Yalcin EB¹, Tong M¹ and de la Monte SM1,2*
¹Liver Research Center, Division of Gastroenterology and Department of Medicine, Rhode Island Hospital and the Alpert Medical School of Brown University, USA
²Departments of Neurology, Neurosurgery and Pathology, Rhode Island Hospital and the Alpert Medical School of Brown University, USA
*Corresponding author: de la Monte SM, Departments of Neurology, Neurosurgery and Pathology, Rhode Island Hospital and the Alpert Medical School of Brown University, USA
Received: September 13, 2016; Accepted: November 25, 2016; Published: December 01, 2016
Background: Chronic feeding plus binge administration of ethanol causes very high blood alcohol concentrations. However, its co-administration with tobacco Nicotine-Derived Nitrosamine Ketone (NNK) results in somewhat lower blood alcohol levels, suggesting that NNK and therefore smoking, alters alcohol metabolism in the liver. To explore this hypothesis, we examined effects of ethanol and/or NNK exposures on the expression and activity levels of enzymes that regulate their metabolism in liver.
Methods: This study utilized a 4-way model in which Long Evans rats were fed liquid diets containing 0% or 26% ethanol for 8 weeks, and respectively i.p injected with saline or 2 g/kg of ethanol 3 times/week during Weeks 7 and 8. The control and ethanol-exposed groups were each sub-divided and further i.p treated with 2 mg/kg of NNK or saline (3x/week) in Weeks 3-8. ADH, catalase and ALDH activities were measured using commercial kits. CYP450 mRNA levels (17 isoforms) were measured by qRT-PCR analysis.
Results: Ethanol significantly increased hepatic ADH but not catalase or ALDH activity. NNK had no effect on ADH, ALDH, or catalase, but when combined with ethanol, it increased ADH activity above the levels measured in all other groups. Ethanol increased CYP2C7, while NNK increased CYP2B1 and CYP4A1mRNA levels relative to control. In contrast, dual ethanol + NNK exposures inhibited CYP2B1 and CYP4A1 expression relative to NNK. Conclusion: Dual exposures to ethanol and NNK increase hepatic ethanol metabolism, and ethanol and/or NNK exposures alter the expression of CYP450 isoforms that are utilized in NNK and fatty acid metabolism.

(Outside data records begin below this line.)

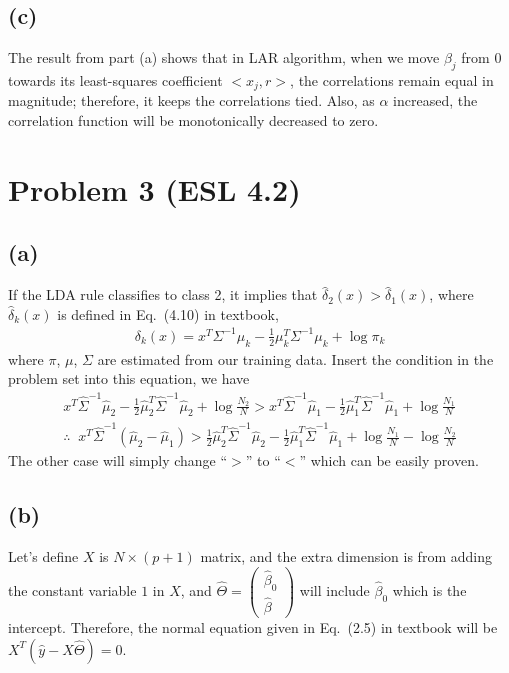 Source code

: \documentclass[pra,groupedaddress,amsmath,amssymb, column]{revtex4}
\begin{document}
\subsection*{(c)}
The result from part (a) shows that in LAR algorithm, when we move $\beta_j$ from $0$ towards its least-squares coefficient $<x_j, r>$, the correlations remain equal in magnitude; therefore, it keeps the correlations tied. Also, as $\alpha$ increased, the correlation function will be monotonically decreased to zero.




\section*{Problem 3 (ESL 4.2)}
\subsection*{(a)}
If the LDA rule classifies to class 2, it implies that $\hat{\delta}_2(x) >\hat{\delta}_1(x)$, where $\hat{\delta}_k(x)$ is defined in Eq.~(4.10) in textbook,
\begin{align}
	\delta_k(x) = x^T\Sigma^{-1}\mu_k - \frac{1}{2}\mu_k^T\Sigma^{-1}\mu_k + \log\pi_k
\end{align}
where $\pi$, $\mu$, $\Sigma$ are estimated from our training data. Insert the condition in the problem set into this equation, we have
\begin{align}
x^T\hat{\Sigma}^{-1}\hat{\mu}_2 - \frac{1}{2}\hat{\mu}_2^T\hat{\Sigma}^{-1}\hat{\mu}_2 + \log \frac{N_2}{N} > 
x^T\hat{\Sigma}^{-1}\hat{\mu}_1 - \frac{1}{2}\hat{\mu}_1^T\hat{\Sigma}^{-1}\hat{\mu}_1 + \log\frac{N_1}{N}\\
\therefore\;\;x^T\hat{\Sigma}^{-1}(\hat{\mu}_2-\hat{\mu}_1)>\frac{1}{2}\hat{\mu}_2^T\hat{\Sigma}^{-1}\hat{\mu}_2-\frac{1}{2}\hat{\mu}_1^T\hat{\Sigma}^{-1}\hat{\mu}_1+ \log\frac{N_1}{N} - \log\frac{N_2}{N}
\end{align}
The other case will simply change ``$>$'' to ``$<$'' which can be easily proven.

\subsection*{(b)}
Let's define $X$ is $N\times(p+1)$ matrix, and the extra dimension is from adding the constant variable $1$ in $X$, and $\hat{\Theta}=\left( \begin{array}{c}
\hat{\beta}_0 \\ \hat{\beta} \end{array} \right)$ will include $\hat{\beta}_0$ which is the intercept. Therefore, the normal equation given in Eq.~(2.5) in textbook will be $X^T(\hat{y}-X\hat{\Theta})=0$.
\end{document}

Keywords: Alcoholic liver disease; Ethanol metabolism; NNK; Alcohol dehydrogenase; Aldehyde dehydrogenase; Cytochrome P450
ActÎ²: Beta-Actin; ADH: Alcohol Dehydrogenase; ALD: Alcoholic Liver Disease; ALDH: Aldehyde Dehydrogenase; ANOVA: Analysis of Variance; CYP: Cytochrome P450; DCA: Dicarboxylic Acid; ER: Endoplasmic Reticulum; HPRT: Hypoxanthine-Guanine Phosphoribosyl transferase; MEOS: Microsomal Ethanol Oxidizing System; NNK: Nicotine Derived Nitrosamine Ketone; qRT-PCR: Quantitative Reverse Transcriptase Polymerase Chain Reaction
Severity of alcohol induced liver injury correlates with dose and duration of alcohol exposure and the levels of its toxic metabolites [1,2]. Acute alcohol-mediated liver injury is characterized by reversible steatosis. High levels of chronic or binge alcohol exposures cause simple steatosis to progress through stages including steatohepatitis, fibrosis, and finally cirrhosis . An important mediator of alcoholinduced liver injury is the accumulation of its highly toxic metabolite, acetaldehyde . However, one relatively recent consideration regarding the pathogenesis of progressive alcohol-mediated liver injury is that a very high percentage of heavy drinkers also smoke tobacco products (mainly cigarettes) . Of note is that chronic exposures to ethanol, tobacco smoke/products, and tobacco specific nitrosamine, 4-(methylnitrosamino)-1-(3-pyridyl)-1-butanone (NNK) all cause steatohepatitis with oxidative damage [5-9]. In our efforts to examine the role of NNK as a co-factor in alcoholic liver disease, we made the unexpected observation that dual exposures to NNK and chronic plus binge ethanol administration results in lower blood alcohol concentrations compared with the same ethanol treatments alone . These observations suggested that hepatic enzyme activities needed to metabolize alcohol could be modulated by NNK exposures and therefore probably smoking.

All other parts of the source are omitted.